* TASK INSTRUCTIONS
The result should be every line in the data below that carries the string "your".

[Records from a data source]
**********
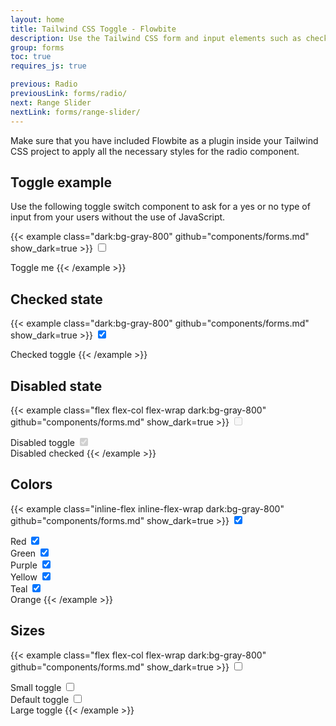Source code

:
 ```yaml
---
layout: home
title: Tailwind CSS Toggle - Flowbite
description: Use the Tailwind CSS form and input elements such as checkboxes, radios, textarea, text inputs to collect information from users with Flowbite
group: forms
toc: true
requires_js: true

previous: Radio
previousLink: forms/radio/
next: Range Slider
nextLink: forms/range-slider/
---
```


Make sure that you have included Flowbite as a plugin inside your Tailwind CSS project to apply all the necessary styles for the radio component.

## Toggle example

Use the following toggle switch component to ask for a yes or no type of input from your users without the use of JavaScript.

{{< example class="dark:bg-gray-800" github="components/forms.md" show_dark=true >}}
<label for="default-toggle" class="relative inline-flex items-center cursor-pointer">
  <input type="checkbox" value="" id="default-toggle" class="sr-only peer">
  <div class="w-11 h-6 bg-gray-200 peer-focus:outline-none peer-focus:ring-4 peer-focus:ring-blue-300 dark:peer-focus:ring-blue-800 rounded-full peer dark:bg-gray-700 peer-checked:after:translate-x-full peer-checked:after:border-white after:content-[''] after:absolute after:top-[2px] after:left-[2px] after:bg-white after:border-gray-300 after:border after:rounded-full after:h-5 after:w-5 after:transition-all dark:border-gray-600 peer-checked:bg-blue-600"></div>
  <span class="ml-3 text-sm font-medium text-gray-900 dark:text-gray-300">Toggle me</span>
</label>
{{< /example >}}

## Checked state

{{< example class="dark:bg-gray-800" github="components/forms.md" show_dark=true >}}
<label for="checked-toggle" class="relative inline-flex items-center cursor-pointer">
  <input type="checkbox" value="" id="checked-toggle" class="sr-only peer" checked>
  <div class="w-11 h-6 bg-gray-200 rounded-full peer peer-focus:ring-4 peer-focus:ring-blue-300 dark:peer-focus:ring-blue-800 dark:bg-gray-700 peer-checked:after:translate-x-full peer-checked:after:border-white after:content-[''] after:absolute after:top-0.5 after:left-[2px] after:bg-white after:border-gray-300 after:border after:rounded-full after:h-5 after:w-5 after:transition-all dark:border-gray-600 peer-checked:bg-blue-600"></div>
  <span class="ml-3 text-sm font-medium text-gray-900 dark:text-gray-300">Checked toggle</span>
</label>
{{< /example >}}

## Disabled state

{{< example class="flex flex-col flex-wrap dark:bg-gray-800" github="components/forms.md" show_dark=true >}}
<label for="disabled-toggle" class="relative inline-flex items-center mb-5 cursor-pointer">
  <input type="checkbox" value="" id="disabled-toggle" class="sr-only peer" disabled>
  <div class="w-11 h-6 bg-gray-200 rounded-full peer dark:bg-gray-700 peer-checked:after:translate-x-full peer-checked:after:border-white after:content-[''] after:absolute after:top-0.5 after:left-[2px] after:bg-white after:border-gray-300 after:border after:rounded-full after:h-5 after:w-5 after:transition-all dark:border-gray-600 peer-checked:bg-blue-600"></div>
  <span class="ml-3 text-sm font-medium text-gray-400 dark:text-gray-500">Disabled toggle</span>
</label>

<label for="disabled-checked-toggle" class="relative inline-flex items-center cursor-pointer">
  <input type="checkbox" value="" id="disabled-checked-toggle" class="sr-only peer" checked disabled>
  <div class="w-11 h-6 bg-gray-200 rounded-full peer dark:bg-gray-700 peer-checked:after:translate-x-full peer-checked:after:border-white after:content-[''] after:absolute after:top-0.5 after:left-[2px] after:bg-white after:border-gray-300 after:border after:rounded-full after:h-5 after:w-5 after:transition-all dark:border-gray-600 peer-checked:bg-blue-600"></div>
  <span class="ml-3 text-sm font-medium text-gray-400 dark:text-gray-500">Disabled checked</span>
</label>
{{< /example >}}

## Colors

{{< example class="inline-flex inline-flex-wrap dark:bg-gray-800" github="components/forms.md" show_dark=true >}}
<label for="red-toggle" class="relative inline-flex items-center mr-5 cursor-pointer">
  <input type="checkbox" value="" id="red-toggle" class="sr-only peer" checked>
  <div class="w-11 h-6 bg-gray-200 rounded-full peer peer-focus:ring-4 peer-focus:ring-red-300 dark:peer-focus:ring-red-800 dark:bg-gray-700 peer-checked:after:translate-x-full peer-checked:after:border-white after:content-[''] after:absolute after:top-0.5 after:left-[2px] after:bg-white after:border-gray-300 after:border after:rounded-full after:h-5 after:w-5 after:transition-all dark:border-gray-600 peer-checked:bg-red-600"></div>
  <span class="ml-3 text-sm font-medium text-gray-900 dark:text-gray-300">Red</span>
</label>

<label for="green-toggle" class="relative inline-flex items-center mr-5 cursor-pointer">
  <input type="checkbox" value="" id="green-toggle" class="sr-only peer" checked>
  <div class="w-11 h-6 bg-gray-200 rounded-full peer dark:bg-gray-700 peer-focus:ring-4 peer-focus:ring-green-300 dark:peer-focus:ring-green-800 peer-checked:after:translate-x-full peer-checked:after:border-white after:content-[''] after:absolute after:top-0.5 after:left-[2px] after:bg-white after:border-gray-300 after:border after:rounded-full after:h-5 after:w-5 after:transition-all dark:border-gray-600 peer-checked:bg-green-600"></div>
  <span class="ml-3 text-sm font-medium text-gray-900 dark:text-gray-300">Green</span>
</label>

<label for="purple-toggle" class="relative inline-flex items-center mr-5 cursor-pointer">
  <input type="checkbox" value="" id="purple-toggle" class="sr-only peer" checked>
  <div class="w-11 h-6 bg-gray-200 rounded-full peer dark:bg-gray-700 peer-focus:ring-4 peer-focus:ring-purple-300 dark:peer-focus:ring-purple-800 peer-checked:after:translate-x-full peer-checked:after:border-white after:content-[''] after:absolute after:top-0.5 after:left-[2px] after:bg-white after:border-gray-300 after:border after:rounded-full after:h-5 after:w-5 after:transition-all dark:border-gray-600 peer-checked:bg-purple-600"></div>
  <span class="ml-3 text-sm font-medium text-gray-900 dark:text-gray-300">Purple</span>
</label>

<label for="yellow-toggle" class="relative inline-flex items-center mr-5 cursor-pointer">
  <input type="checkbox" value="" id="yellow-toggle" class="sr-only peer" checked>
  <div class="w-11 h-6 bg-gray-200 rounded-full peer dark:bg-gray-700 peer-focus:ring-4 peer-focus:ring-yellow-300 dark:peer-focus:ring-yellow-800 peer-checked:after:translate-x-full peer-checked:after:border-white after:content-[''] after:absolute after:top-0.5 after:left-[2px] after:bg-white after:border-gray-300 after:border after:rounded-full after:h-5 after:w-5 after:transition-all dark:border-gray-600 peer-checked:bg-yellow-400"></div>
  <span class="ml-3 text-sm font-medium text-gray-900 dark:text-gray-300">Yellow</span>
</label>

<label for="teal-toggle" class="relative inline-flex items-center mr-5 cursor-pointer">
  <input type="checkbox" value="" id="teal-toggle" class="sr-only peer" checked>
  <div class="w-11 h-6 bg-gray-200 rounded-full peer dark:bg-gray-700 peer-focus:ring-4 peer-focus:ring-teal-300 dark:peer-focus:ring-teal-800 peer-checked:after:translate-x-full peer-checked:after:border-white after:content-[''] after:absolute after:top-0.5 after:left-[2px] after:bg-white after:border-gray-300 after:border after:rounded-full after:h-5 after:w-5 after:transition-all dark:border-gray-600 peer-checked:bg-teal-600"></div>
  <span class="ml-3 text-sm font-medium text-gray-900 dark:text-gray-300">Teal</span>
</label>

<label for="orange-toggle" class="relative inline-flex items-center mr-5 cursor-pointer">
  <input type="checkbox" value="" id="orange-toggle" class="sr-only peer" checked>
  <div class="w-11 h-6 bg-gray-200 rounded-full peer dark:bg-gray-700 peer-focus:ring-4 peer-focus:ring-orange-300 dark:peer-focus:ring-orange-800 peer-checked:after:translate-x-full peer-checked:after:border-white after:content-[''] after:absolute after:top-0.5 after:left-[2px] after:bg-white after:border-gray-300 after:border after:rounded-full after:h-5 after:w-5 after:transition-all dark:border-gray-600 peer-checked:bg-orange-500"></div>
  <span class="ml-3 text-sm font-medium text-gray-900 dark:text-gray-300">Orange</span>
</label>
{{< /example >}}

## Sizes

{{< example class="flex flex-col flex-wrap dark:bg-gray-800" github="components/forms.md" show_dark=true >}}
<label for="small-toggle" class="relative inline-flex items-center mb-5 cursor-pointer">
  <input type="checkbox" value="" id="small-toggle" class="sr-only peer">
  <div class="w-9 h-5 bg-gray-200 peer-focus:outline-none peer-focus:ring-4 peer-focus:ring-blue-300 dark:peer-focus:ring-blue-800 rounded-full peer dark:bg-gray-700 peer-checked:after:translate-x-full peer-checked:after:border-white after:content-[''] after:absolute after:top-[2px] after:left-[2px] after:bg-white after:border-gray-300 after:border after:rounded-full after:h-4 after:w-4 after:transition-all dark:border-gray-600 peer-checked:bg-blue-600"></div>
  <span class="ml-3 text-sm font-medium text-gray-900 dark:text-gray-300">Small toggle</span>
</label>

<label for="default-toggle-size" class="relative inline-flex items-center mb-5 cursor-pointer">
  <input type="checkbox" value="" id="default-toggle-size" class="sr-only peer">
  <div class="w-11 h-6 bg-gray-200 peer-focus:outline-none peer-focus:ring-4 peer-focus:ring-blue-300 dark:peer-focus:ring-blue-800 rounded-full peer dark:bg-gray-700 peer-checked:after:translate-x-full peer-checked:after:border-white after:content-[''] after:absolute after:top-[2px] after:left-[2px] after:bg-white after:border-gray-300 after:border after:rounded-full after:h-5 after:w-5 after:transition-all dark:border-gray-600 peer-checked:bg-blue-600"></div>
  <span class="ml-3 text-sm font-medium text-gray-900 dark:text-gray-300">Default toggle</span>
</label>

<label for="large-toggle" class="relative inline-flex items-center cursor-pointer">
  <input type="checkbox" value="" id="large-toggle" class="sr-only peer">
  <div class="w-14 h-7 bg-gray-200 peer-focus:outline-none peer-focus:ring-4 peer-focus:ring-blue-300 dark:peer-focus:ring-blue-800 rounded-full peer dark:bg-gray-700 peer-checked:after:translate-x-full peer-checked:after:border-white after:content-[''] after:absolute after:top-0.5 after:left-[4px] after:bg-white after:border-gray-300 after:border after:rounded-full after:h-6 after:w-6 after:transition-all dark:border-gray-600 peer-checked:bg-blue-600"></div>
  <span class="ml-3 text-sm font-medium text-gray-900 dark:text-gray-300">Large toggle</span>
</label>
{{< /example >}}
**********
* ANSWER TO THE EXERCISE
Make sure that you have included Flowbite as a plugin inside your Tailwind CSS project to apply all the necessary styles for the radio component.
Use the following toggle switch component to ask for a yes or no type of input from your users without the use of JavaScript.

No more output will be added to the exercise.